# DIRECTIONS:
All the data should come back exactly as it was given.

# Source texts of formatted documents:
[Start of Attachment]

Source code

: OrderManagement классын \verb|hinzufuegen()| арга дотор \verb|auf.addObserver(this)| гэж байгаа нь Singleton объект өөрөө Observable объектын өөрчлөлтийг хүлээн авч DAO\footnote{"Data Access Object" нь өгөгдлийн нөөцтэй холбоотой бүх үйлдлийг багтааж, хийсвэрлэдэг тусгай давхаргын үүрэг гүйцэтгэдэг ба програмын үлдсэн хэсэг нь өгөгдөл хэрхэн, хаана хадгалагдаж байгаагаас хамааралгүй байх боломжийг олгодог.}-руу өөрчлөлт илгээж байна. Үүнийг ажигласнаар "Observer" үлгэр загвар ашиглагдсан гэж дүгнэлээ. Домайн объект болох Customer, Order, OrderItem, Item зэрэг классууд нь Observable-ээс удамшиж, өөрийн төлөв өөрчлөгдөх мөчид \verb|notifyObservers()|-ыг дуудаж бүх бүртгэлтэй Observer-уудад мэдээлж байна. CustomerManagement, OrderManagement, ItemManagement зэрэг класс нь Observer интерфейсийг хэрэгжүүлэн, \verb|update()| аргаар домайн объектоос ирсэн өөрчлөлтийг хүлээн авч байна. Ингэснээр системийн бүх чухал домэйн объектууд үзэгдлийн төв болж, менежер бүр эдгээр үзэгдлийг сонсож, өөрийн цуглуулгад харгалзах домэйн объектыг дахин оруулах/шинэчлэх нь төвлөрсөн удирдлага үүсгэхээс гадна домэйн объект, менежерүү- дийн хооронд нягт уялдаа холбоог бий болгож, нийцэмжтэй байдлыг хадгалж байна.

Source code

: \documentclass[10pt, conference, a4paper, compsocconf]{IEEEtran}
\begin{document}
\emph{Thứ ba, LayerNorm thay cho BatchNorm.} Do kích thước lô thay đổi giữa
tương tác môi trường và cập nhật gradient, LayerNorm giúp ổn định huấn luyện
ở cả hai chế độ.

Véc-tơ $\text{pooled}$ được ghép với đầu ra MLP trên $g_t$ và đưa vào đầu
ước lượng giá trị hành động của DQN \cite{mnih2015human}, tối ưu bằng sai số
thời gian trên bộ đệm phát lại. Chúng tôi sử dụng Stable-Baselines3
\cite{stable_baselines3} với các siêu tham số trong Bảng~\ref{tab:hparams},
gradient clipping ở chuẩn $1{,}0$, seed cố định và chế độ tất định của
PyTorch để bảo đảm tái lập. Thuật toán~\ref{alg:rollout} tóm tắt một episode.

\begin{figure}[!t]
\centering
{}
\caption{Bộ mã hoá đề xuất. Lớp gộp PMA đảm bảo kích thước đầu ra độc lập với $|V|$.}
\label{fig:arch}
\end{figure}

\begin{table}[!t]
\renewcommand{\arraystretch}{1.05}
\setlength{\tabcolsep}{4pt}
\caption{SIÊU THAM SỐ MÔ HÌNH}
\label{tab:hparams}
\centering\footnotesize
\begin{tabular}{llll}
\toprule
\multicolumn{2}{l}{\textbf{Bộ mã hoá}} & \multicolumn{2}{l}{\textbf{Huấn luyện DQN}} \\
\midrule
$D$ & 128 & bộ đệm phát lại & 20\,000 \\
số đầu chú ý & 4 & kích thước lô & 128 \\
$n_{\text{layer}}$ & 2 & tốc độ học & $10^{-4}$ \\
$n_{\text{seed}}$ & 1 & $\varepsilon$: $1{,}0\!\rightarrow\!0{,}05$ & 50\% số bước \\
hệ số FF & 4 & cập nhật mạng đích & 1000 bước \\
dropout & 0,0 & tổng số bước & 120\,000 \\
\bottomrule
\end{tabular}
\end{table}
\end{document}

[End of Attachment]

# YOUR RESPONSE:
Source code

: OrderManagement классын \verb|hinzufuegen()| арга дотор \verb|auf.addObserver(this)| гэж байгаа нь Singleton объект өөрөө Observable объектын өөрчлөлтийг хүлээн авч DAO\footnote{"Data Access Object" нь өгөгдлийн нөөцтэй холбоотой бүх үйлдлийг багтааж, хийсвэрлэдэг тусгай давхаргын үүрэг гүйцэтгэдэг ба програмын үлдсэн хэсэг нь өгөгдөл хэрхэн, хаана хадгалагдаж байгаагаас хамааралгүй байх боломжийг олгодог.}-руу өөрчлөлт илгээж байна. Үүнийг ажигласнаар "Observer" үлгэр загвар ашиглагдсан гэж дүгнэлээ. Домайн объект болох Customer, Order, OrderItem, Item зэрэг классууд нь Observable-ээс удамшиж, өөрийн төлөв өөрчлөгдөх мөчид \verb|notifyObservers()|-ыг дуудаж бүх бүртгэлтэй Observer-уудад мэдээлж байна. CustomerManagement, OrderManagement, ItemManagement зэрэг класс нь Observer интерфейсийг хэрэгжүүлэн, \verb|update()| аргаар домайн объектоос ирсэн өөрчлөлтийг хүлээн авч байна. Ингэснээр системийн бүх чухал домэйн объектууд үзэгдлийн төв болж, менежер бүр эдгээр үзэгдлийг сонсож, өөрийн цуглуулгад харгалзах домэйн объектыг дахин оруулах/шинэчлэх нь төвлөрсөн удирдлага үүсгэхээс гадна домэйн объект, менежерүү- дийн хооронд нягт уялдаа холбоог бий болгож, нийцэмжтэй байдлыг хадгалж байна.

Source code

: \documentclass[10pt, conference, a4paper, compsocconf]{IEEEtran}
\begin{document}
\emph{Thứ ba, LayerNorm thay cho BatchNorm.} Do kích thước lô thay đổi giữa
tương tác môi trường và cập nhật gradient, LayerNorm giúp ổn định huấn luyện
ở cả hai chế độ.

Véc-tơ $\text{pooled}$ được ghép với đầu ra MLP trên $g_t$ và đưa vào đầu
ước lượng giá trị hành động của DQN \cite{mnih2015human}, tối ưu bằng sai số
thời gian trên bộ đệm phát lại. Chúng tôi sử dụng Stable-Baselines3
\cite{stable_baselines3} với các siêu tham số trong Bảng~\ref{tab:hparams},
gradient clipping ở chuẩn $1{,}0$, seed cố định và chế độ tất định của
PyTorch để bảo đảm tái lập. Thuật toán~\ref{alg:rollout} tóm tắt một episode.

\begin{figure}[!t]
\centering
{}
\caption{Bộ mã hoá đề xuất. Lớp gộp PMA đảm bảo kích thước đầu ra độc lập với $|V|$.}
\label{fig:arch}
\end{figure}

\begin{table}[!t]
\renewcommand{\arraystretch}{1.05}
\setlength{\tabcolsep}{4pt}
\caption{SIÊU THAM SỐ MÔ HÌNH}
\label{tab:hparams}
\centering\footnotesize
\begin{tabular}{llll}
\toprule
\multicolumn{2}{l}{\textbf{Bộ mã hoá}} & \multicolumn{2}{l}{\textbf{Huấn luyện DQN}} \\
\midrule
$D$ & 128 & bộ đệm phát lại & 20\,000 \\
số đầu chú ý & 4 & kích thước lô & 128 \\
$n_{\text{layer}}$ & 2 & tốc độ học & $10^{-4}$ \\
$n_{\text{seed}}$ & 1 & $\varepsilon$: $1{,}0\!\rightarrow\!0{,}05$ & 50\% số bước \\
hệ số FF & 4 & cập nhật mạng đích & 1000 bước \\
dropout & 0,0 & tổng số bước & 120\,000 \\
\bottomrule
\end{tabular}
\end{table}
\end{document}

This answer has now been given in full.